Pour rappel, une intercommunale est un holding constitué de différentes instances publiques, autrement dit un bras financier étatique, qui pilote une ou plusieurs filiales. Dans le cas présent, il s’agit de Nethys, une société anonyme active dans les secteurs de l’énergie, des télécommunications et du développement industriel. La société détient notamment l’opérateur Télécom VOO, mais aussi BeTV et les Editions de l’Avenir. Ce qui nous amène à notre sujet du jour.
Des années d’inaction managériale et un plan de restructuration démoralisateur
Nous l’avons dit, l’affaire Publifin remet profondément en question la gestion des intercommunales. De fait, l’état a émis la volonté de se retirer, du moins partiellement, du capital de Nethys, laissant présager une vente des parts des Editions de l’Avenir. En parallèle, la gestion interne du groupe Nethys a longtemps plongé le personnel de l’Avenir dans une profonde morosité.
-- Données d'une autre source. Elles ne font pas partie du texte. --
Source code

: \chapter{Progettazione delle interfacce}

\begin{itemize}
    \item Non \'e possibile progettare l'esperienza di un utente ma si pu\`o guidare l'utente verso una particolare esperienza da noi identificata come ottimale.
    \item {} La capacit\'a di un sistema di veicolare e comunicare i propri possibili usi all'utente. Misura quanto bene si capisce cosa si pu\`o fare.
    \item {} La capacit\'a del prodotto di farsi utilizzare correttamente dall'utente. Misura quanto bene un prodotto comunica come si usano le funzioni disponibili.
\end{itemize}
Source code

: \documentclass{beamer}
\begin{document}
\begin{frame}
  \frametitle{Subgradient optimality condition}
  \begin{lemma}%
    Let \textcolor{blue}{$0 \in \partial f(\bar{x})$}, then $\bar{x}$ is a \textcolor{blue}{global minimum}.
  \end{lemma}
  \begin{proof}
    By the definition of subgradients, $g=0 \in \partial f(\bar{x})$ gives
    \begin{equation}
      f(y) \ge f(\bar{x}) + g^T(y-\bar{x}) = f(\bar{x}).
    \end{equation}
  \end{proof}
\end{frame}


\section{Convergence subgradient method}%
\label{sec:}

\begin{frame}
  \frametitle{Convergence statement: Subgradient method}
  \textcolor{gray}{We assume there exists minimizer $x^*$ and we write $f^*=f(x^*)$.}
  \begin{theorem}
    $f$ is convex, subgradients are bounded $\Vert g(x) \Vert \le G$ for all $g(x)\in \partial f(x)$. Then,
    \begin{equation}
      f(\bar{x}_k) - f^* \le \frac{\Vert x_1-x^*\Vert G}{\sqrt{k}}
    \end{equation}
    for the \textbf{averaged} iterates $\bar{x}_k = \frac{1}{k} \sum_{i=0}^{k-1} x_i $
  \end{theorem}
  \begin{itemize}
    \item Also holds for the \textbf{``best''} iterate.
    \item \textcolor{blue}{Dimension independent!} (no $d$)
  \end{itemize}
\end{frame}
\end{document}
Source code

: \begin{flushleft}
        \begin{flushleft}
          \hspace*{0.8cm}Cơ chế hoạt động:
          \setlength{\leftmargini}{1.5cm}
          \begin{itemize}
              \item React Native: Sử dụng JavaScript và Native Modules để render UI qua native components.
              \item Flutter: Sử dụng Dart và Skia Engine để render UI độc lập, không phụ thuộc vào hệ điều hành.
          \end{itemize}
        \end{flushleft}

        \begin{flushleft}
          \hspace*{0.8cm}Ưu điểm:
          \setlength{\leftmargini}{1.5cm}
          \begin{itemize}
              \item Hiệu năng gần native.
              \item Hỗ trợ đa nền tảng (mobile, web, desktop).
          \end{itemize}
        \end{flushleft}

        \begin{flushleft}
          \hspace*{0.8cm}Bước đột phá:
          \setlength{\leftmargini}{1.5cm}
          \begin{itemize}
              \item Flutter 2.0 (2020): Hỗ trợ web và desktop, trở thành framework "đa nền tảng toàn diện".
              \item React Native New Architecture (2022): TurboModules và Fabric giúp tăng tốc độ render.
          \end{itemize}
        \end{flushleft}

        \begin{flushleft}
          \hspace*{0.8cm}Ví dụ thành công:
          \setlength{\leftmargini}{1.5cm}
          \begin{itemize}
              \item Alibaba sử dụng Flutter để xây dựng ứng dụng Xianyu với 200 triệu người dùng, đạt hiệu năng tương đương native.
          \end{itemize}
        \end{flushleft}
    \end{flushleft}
Racheté en 2013, le quotidien est depuis constamment mis sous pression. Le conseil d’administration de Nethys ne croit pas en la pérennité de son modèle économique, et les nombreuses suggestions du personnel se confrontent à un mur. Au niveau décisionnel, rien ne bouge. La frustration gagne la rédaction, qui se sent impuissante. Le 23 octobre 2018, un plan de restructuration massif est annoncé : 60 équivalents temps-plein sont évincés. C’est la goutte d’eau qui faire déborder le vase. Dans un état des lieux publié un an jour pour jour après la décision, le personnel décrit son ras-le-bol général, qui s’étend de la frustration d’un management inexistant à la douleur des départs, sans oublier la fatigue chronique qui consomme ceux qui restent.
Une coopérative pour reprendre son destin en main
L’idée de coopérative émerge lors d’une réunion de rédaction. Pourquoi ne pas reprendre son destin en main et mobiliser lecteurs, investisseurs et rédacteurs dans la création d’une coopérative qui prendrait part dans le capital du journal en cas d’ouverture de son actionnariat ? Cela permettrait au personnel d’avoir son mot à dire dans les orientations stratégiques de son journal, de même que renforcer l’esprit communautaire avec les lecteurs. Une petite équipe exécutive se met en place et la coopérative voit le jour le 25 octobre dernier, après avoir bénéficié de l’accompagnement de l’agence conseil Propage-s. Une centaine de membres de la rédaction s’est déjà engagée à alimenter le capital de la coopérative et un large appel à l’épargne devrait être lancé dans les semaines à venir. L’objectif est de réunir une somme suffisante pour acquérir entre 10 et 20 % des parts de l’entreprise, de quoi négocier une convention d’actionnaires et assurer une présence dans le conseil d’administration des Éditions de l’Avenir. Le meilleur moyen pour les membres du journal de préserver tant leur indépendance rédactionnelle que l’ancrage local du journal au niveau wallon. Surtout, la volonté est de retrouver une paix sociale au sein de l’entreprise.